**Work instructions:**
Your task is to repeat the lines below exactly, excluding any pictures they contain.

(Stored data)

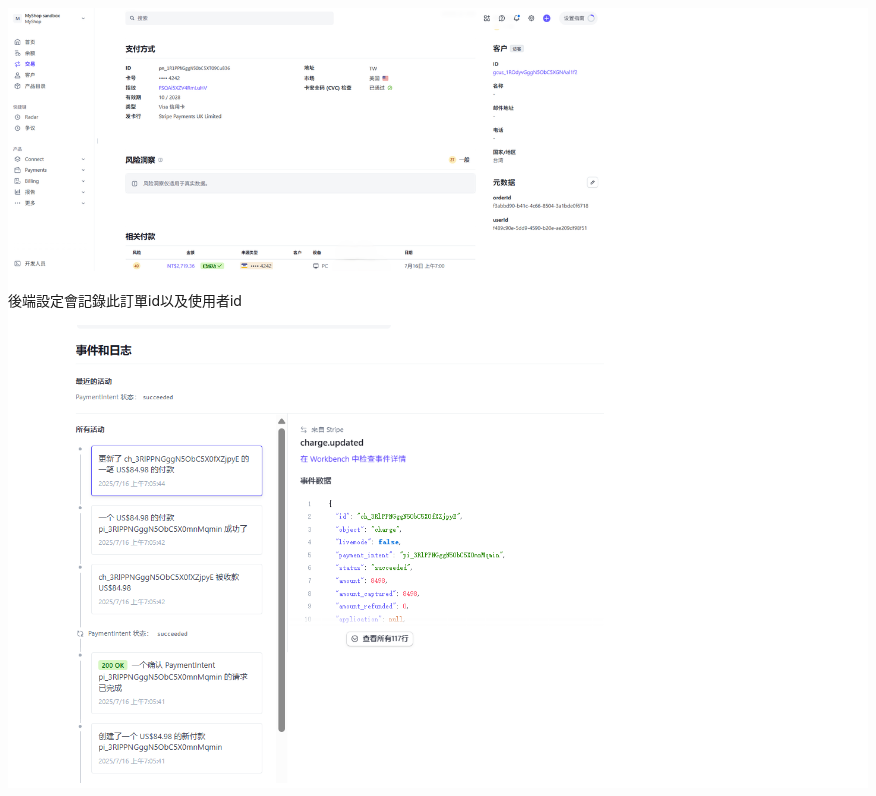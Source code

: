 <img src="images/Stripe/後臺頁面2.png" alt="後臺頁面2" width="70%" />
</p>

後端設定會記錄此訂單id以及使用者id

<p>
<img src="images/Stripe/後臺頁面3.png" alt="後臺頁面3" width="70%" />
</p>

**Answer to the problem:**
Source code

: <img src="images/Stripe/後臺頁面2.png" alt="後臺頁面2" width="70%" />
</p>

後端設定會記錄此訂單id以及使用者id

<p>
<img src="images/Stripe/後臺頁面3.png" alt="後臺頁面3" width="70%" />
</p>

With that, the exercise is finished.